Hi, I'm beginner in RStudio. I'm getting the following error when I ran Knit on RMarkdown in RStudio Cloud.
Error in as.character(x$content) :
cannot coerce type 'closure' to vector of type 'character'
Calls: ... eval_with_user_handlers -> eval -> eval -> Corpus -> SimpleCorpus
Execution halted
I am running the following code in RStudio Cloud:
Setup and Data Loading
# Install Packages
install.packages("tm") # for text mining
install.packages("SnowballC") # for text stemming
install.packages("wordcloud") # word-cloud generator
install.packages("RColorBrewer") # color palettes
install.packages("syuzhet") # for sentiment analysis
install.packages("ggplot2") # for plotting graphs
# Load Libraries
library("tm")
library("SnowballC")
library("wordcloud")
library("RColorBrewer")
library("syuzhet")
library("ggplot2")
# Dataset Import
text <- readLines(file.choose())
# Load Data as Corpus
TextDoc <- Corpus(VectorSource(text))
Data Cleanup
As this is a web-scrapped data, it needs some basic cleanup. I'll remove some punctuation, symbols and English stop words from the data-set. Then I'll convert them all into lowercase and remove extra white space. Finally I will be converting the words to their root form by steaming.
toSpace <- content_transformer(function (x , pattern ) gsub(pattern, " ", x))
TextDoc <- tm_map(TextDoc, toSpace, "/") # Replace "/" with Space
TextDoc <- tm_map(TextDoc, toSpace, "@") # Replace "@" with Space
TextDoc <- tm_map(TextDoc, toSpace, "\\|") # Replace "\\|" with Space
TextDoc <- tm_map(TextDoc, toSpace, "-") # Replace "-" with Space
TextDoc <- tm_map(TextDoc, removeNumbers) # Remove Numbers
TextDoc <- tm_map(TextDoc, removePunctuation) # Remove Punctuation
TextDoc <- tm_map(TextDoc, content_transformer(tolower)) # Convert the text to lower case
TextDoc <- tm_map(TextDoc, stripWhitespace) # Remove White space
TextDoc <- tm_map(TextDoc, removeWords, stopwords("english")) # Remove common stop word
TextDoc <- tm_map(TextDoc, stemDocument) # Converting to Root Format
Preliminary Results
Now I'll be viewing the preliminary results to see if there are any un-wanted word counts, which needs to be removing. I'll be using the function TermDocumentMatrix() from the text mining package, it will show a table with frequency of the words.
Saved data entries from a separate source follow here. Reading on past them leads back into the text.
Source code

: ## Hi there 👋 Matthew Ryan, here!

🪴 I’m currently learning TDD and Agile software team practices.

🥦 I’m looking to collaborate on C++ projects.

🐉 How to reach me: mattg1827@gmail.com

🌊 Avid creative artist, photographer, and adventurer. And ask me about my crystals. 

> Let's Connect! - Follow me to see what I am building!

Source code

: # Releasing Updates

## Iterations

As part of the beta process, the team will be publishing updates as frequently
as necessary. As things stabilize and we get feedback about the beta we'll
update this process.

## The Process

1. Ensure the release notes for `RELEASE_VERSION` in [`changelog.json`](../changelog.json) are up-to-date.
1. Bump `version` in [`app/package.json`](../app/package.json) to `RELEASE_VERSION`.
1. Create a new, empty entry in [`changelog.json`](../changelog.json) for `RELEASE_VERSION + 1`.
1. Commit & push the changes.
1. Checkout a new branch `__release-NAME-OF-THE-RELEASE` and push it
The results will be sorted in descended order and top 400 word frequency will be viewed.
TextDoc_dtm <- TermDocumentMatrix(TextDoc)
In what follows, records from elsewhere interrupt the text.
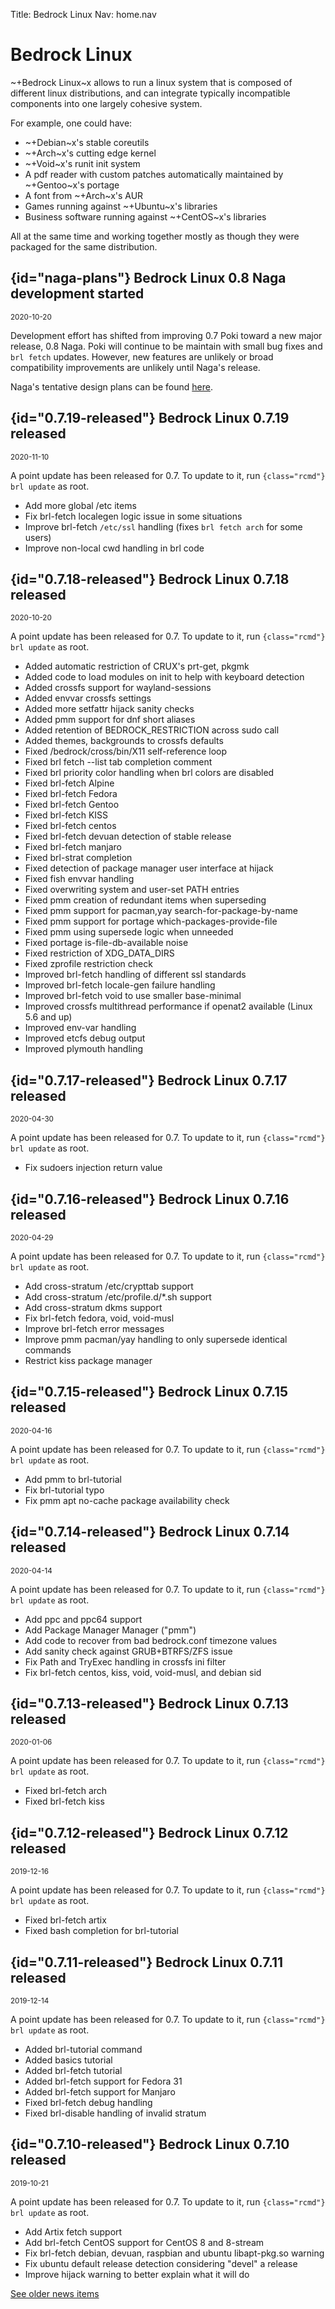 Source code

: Title: Bedrock Linux
Nav:   home.nav

Bedrock Linux
=============

~+Bedrock Linux~x allows to run a linux system that is composed of different linux distributions, 
and can integrate typically incompatible components into one largely cohesive system.

For example, one could have:

- ~+Debian~x's stable coreutils
- ~+Arch~x's cutting edge kernel
- ~+Void~x's runit init system
- A pdf reader with custom patches automatically maintained by ~+Gentoo~x's portage
- A font from ~+Arch~x's AUR
- Games running against ~+Ubuntu~x's libraries
- Business software running against ~+CentOS~x's libraries

All at the same time and working together mostly as though they were packaged
for the same distribution.

## {id="naga-plans"} Bedrock Linux 0.8 Naga development started
<small>2020-10-20</small>

Development effort has shifted from improving 0.7 Poki toward a new major
release, 0.8 Naga.  Poki will continue to be maintain with small bug fixes and
`brl fetch` updates.  However, new features are unlikely or broad compatibility
improvements are unlikely until Naga's release.

Naga's tentative design plans can be found [here](0.8/plans.html).

## {id="0.7.19-released"} Bedrock Linux 0.7.19 released
<small>2020-11-10</small>

A point update has been released for 0.7.  To update to it, run `{class="rcmd"} brl update` as root.

- Add more global /etc items
- Fix brl-fetch localegen logic issue in some situations
- Improve brl-fetch `/etc/ssl` handling (fixes `brl fetch arch` for some users)
- Improve non-local cwd handling in brl code

## {id="0.7.18-released"} Bedrock Linux 0.7.18 released
<small>2020-10-20</small>

A point update has been released for 0.7.  To update to it, run `{class="rcmd"} brl update` as root.

- Added automatic restriction of CRUX's prt-get, pkgmk
- Added code to load modules on init to help with keyboard detection
- Added crossfs support for wayland-sessions
- Added envvar crossfs settings
- Added more setfattr hijack sanity checks
- Added pmm support for dnf short aliases
- Added retention of BEDROCK_RESTRICTION across sudo call
- Added themes, backgrounds to crossfs defaults
- Fixed /bedrock/cross/bin/X11 self-reference loop
- Fixed brl fetch --list tab completion comment
- Fixed brl priority color handling when brl colors are disabled
- Fixed brl-fetch Alpine
- Fixed brl-fetch Fedora
- Fixed brl-fetch Gentoo
- Fixed brl-fetch KISS
- Fixed brl-fetch centos
- Fixed brl-fetch devuan detection of stable release
- Fixed brl-fetch manjaro
- Fixed brl-strat completion
- Fixed detection of package manager user interface at hijack
- Fixed fish envvar handling
- Fixed overwriting system and user-set PATH entries
- Fixed pmm creation of redundant items when superseding
- Fixed pmm support for pacman,yay search-for-package-by-name
- Fixed pmm support for portage which-packages-provide-file
- Fixed pmm using supersede logic when unneeded
- Fixed portage is-file-db-available noise
- Fixed restriction of XDG_DATA_DIRS
- Fixed zprofile restriction check
- Improved brl-fetch handling of different ssl standards
- Improved brl-fetch locale-gen failure handling
- Improved brl-fetch void to use smaller base-minimal
- Improved crossfs multithread performance if openat2 available (Linux 5.6 and up)
- Improved env-var handling
- Improved etcfs debug output
- Improved plymouth handling

## {id="0.7.17-released"} Bedrock Linux 0.7.17 released
<small>2020-04-30</small>

A point update has been released for 0.7.  To update to it, run `{class="rcmd"} brl update` as root.

- Fix sudoers injection return value

## {id="0.7.16-released"} Bedrock Linux 0.7.16 released
<small>2020-04-29</small>

A point update has been released for 0.7.  To update to it, run `{class="rcmd"} brl update` as root.

- Add cross-stratum /etc/crypttab support
- Add cross-stratum /etc/profile.d/*.sh support
- Add cross-stratum dkms support
- Fix brl-fetch fedora, void, void-musl
- Improve brl-fetch error messages
- Improve pmm pacman/yay handling to only supersede identical commands
- Restrict kiss package manager

## {id="0.7.15-released"} Bedrock Linux 0.7.15 released
<small>2020-04-16</small>

A point update has been released for 0.7.  To update to it, run `{class="rcmd"} brl update` as root.

- Add pmm to brl-tutorial
- Fix brl-tutorial typo
- Fix pmm apt no-cache package availability check

## {id="0.7.14-released"} Bedrock Linux 0.7.14 released
<small>2020-04-14</small>

A point update has been released for 0.7.  To update to it, run `{class="rcmd"} brl update` as root.

- Add ppc and ppc64 support
- Add Package Manager Manager ("pmm")
- Add code to recover from bad bedrock.conf timezone values
- Add sanity check against GRUB+BTRFS/ZFS issue
- Fix Path and TryExec handling in crossfs ini filter
- Fix brl-fetch centos, kiss, void, void-musl, and debian sid

## {id="0.7.13-released"} Bedrock Linux 0.7.13 released
<small>2020-01-06</small>

A point update has been released for 0.7.  To update to it, run `{class="rcmd"} brl update` as root.

- Fixed brl-fetch arch
- Fixed brl-fetch kiss

## {id="0.7.12-released"} Bedrock Linux 0.7.12 released
<small>2019-12-16</small>

A point update has been released for 0.7.  To update to it, run `{class="rcmd"} brl update` as root.

- Fixed brl-fetch artix
- Fixed bash completion for brl-tutorial

## {id="0.7.11-released"} Bedrock Linux 0.7.11 released
<small>2019-12-14</small>

A point update has been released for 0.7.  To update to it, run `{class="rcmd"} brl update` as root.

- Added brl-tutorial command
- Added basics tutorial
- Added brl-fetch tutorial
- Added brl-fetch support for Fedora 31
- Added brl-fetch support for Manjaro
- Fixed brl-fetch debug handling
- Fixed brl-disable handling of invalid stratum

## {id="0.7.10-released"} Bedrock Linux 0.7.10 released
<small>2019-10-21</small>

A point update has been released for 0.7.  To update to it, run `{class="rcmd"} brl update` as root.

- Add Artix fetch support
- Add brl-fetch CentOS support for CentOS 8 and 8-stream
- Fix brl-fetch debian, devuan, raspbian and ubuntu libapt-pkg.so warning
- Fix ubuntu default release detection considering "devel" a release
- Improve hijack warning to better explain what it will do

[See older news items](news.html)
dtm_m <- as.matrix(TextDoc_dtm)
dtm_v <- sort(rowSums(dtm_m),decreasing=TRUE)
dtm_d <- data.frame(word = names(dtm_v),freq=dtm_v)
head(dtm_d, 400)
Removing Irrelevant Words
After initial inspection of the result, I'll be removing 61 words from the data-set. Then again load the TermDocumentMatrix() function and count the word frequency.
TextDoc <- tm_map(TextDoc, removeWords, c("data","experi","work", "analyt", "manag", "skill", "abil", "strong", "knowledg", "use", "understand", "includ", "process", "develop", "servic", "client", "technic", "build", "stakehold", "requir", "learn", "effect", "system", "good", "degre", "year", "intern", "analysi", "technolog", "within", "level", "account", "project", "engin", "financ", "will", "abl", "perform", "activ", "relev", "industri", "visualis", "solut", "etc", "creat", "relationship", "present", "solv", "comfort", "coach", "relat", "provid", "previous", "written", "organis", "program", "profici", "queri", "deliv", "time","oper"))
Generating Word Cloud
Now that the result is per my satisfaction, I'll be visualizing the output with a Word Cloud with minimum frequency of 5 and maximum word count of 250 in the Descending Order.
#generate word cloud
set.seed(1234)
wordcloud(words = dtm_d$word, freq = dtm_d$freq, min.freq = 5,
max.words=250, random.order=FALSE, rot.per=0.40,
colors=brewer.pal(8, "Dark2"))
Skills Association
From the previous results, I know which skills are in demand for Data Analyst. Now I need to find out the top skills association with other words, for the following skills, within co:relation of minimum 0.25.
findAssocs(TextDoc_dtm, terms = c("sql","python","alteryx","insight","excel", "azur", "tableau", "powerbi", "model","communic", "team"), corlimit = 0.25)